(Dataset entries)
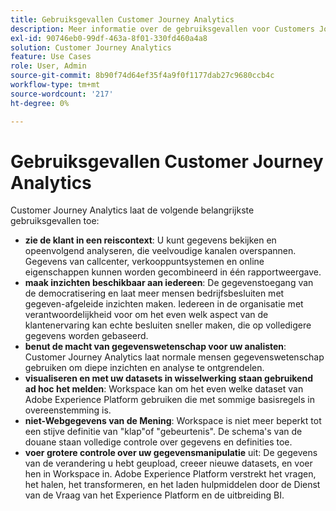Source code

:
 ```yaml
---
title: Gebruiksgevallen Customer Journey Analytics
description: Meer informatie over de gebruiksgevallen voor Customers Journey Analytics
exl-id: 90746eb0-99df-463a-8f01-330fd460a4a8
solution: Customer Journey Analytics
feature: Use Cases
role: User, Admin
source-git-commit: 8b90f74d64ef35f4a9f0f1177dab27c9680ccb4c
workflow-type: tm+mt
source-wordcount: '217'
ht-degree: 0%

---
```


# Gebruiksgevallen Customer Journey Analytics

Customer Journey Analytics laat de volgende belangrijkste gebruiksgevallen toe:

* **zie de klant in een reiscontext**: U kunt gegevens bekijken en opeenvolgend analyseren, die veelvoudige kanalen overspannen. Gegevens van callcenter, verkooppuntsystemen en online eigenschappen kunnen worden gecombineerd in één rapportweergave.
* **maak inzichten beschikbaar aan iedereen**: De gegevenstoegang van de democratisering en laat meer mensen bedrijfsbesluiten met gegeven-afgeleide inzichten maken. Iedereen in de organisatie met verantwoordelijkheid voor om het even welk aspect van de klantenervaring kan echte besluiten sneller maken, die op volledigere gegevens worden gebaseerd.
* **benut de macht van gegevenswetenschap voor uw analisten**: Customer Journey Analytics laat normale mensen gegevenswetenschap gebruiken om diepe inzichten en analyse te ontgrendelen.
* **visualiseren en met uw datasets in wisselwerking staan gebruikend ad hoc het melden**: Workspace kan om het even welke dataset van Adobe Experience Platform gebruiken die met sommige basisregels in overeenstemming is.
* **niet-Webgegevens van de Mening**: Workspace is niet meer beperkt tot een stijve definitie van &quot;klap&quot;of &quot;gebeurtenis&quot;. De schema&#39;s van de douane staan volledige controle over gegevens en definities toe.
* **voer grotere controle over uw gegevensmanipulatie** uit: De gegevens van de verandering u hebt geupload, creeer nieuwe datasets, en voer hen in Workspace in. Adobe Experience Platform verstrekt het vragen, het halen, het transformeren, en het laden hulpmiddelen door de Dienst van de Vraag van het Experience Platform en de uitbreiding BI.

DESCRIPTION OF THE TASK: Pull out all lines in the data above that include "gebruiken".

RESPONSE TO THE TASK:
* **benut de macht van gegevenswetenschap voor uw analisten**: Customer Journey Analytics laat normale mensen gegevenswetenschap gebruiken om diepe inzichten en analyse te ontgrendelen.
* **visualiseren en met uw datasets in wisselwerking staan gebruikend ad hoc het melden**: Workspace kan om het even welke dataset van Adobe Experience Platform gebruiken die met sommige basisregels in overeenstemming is.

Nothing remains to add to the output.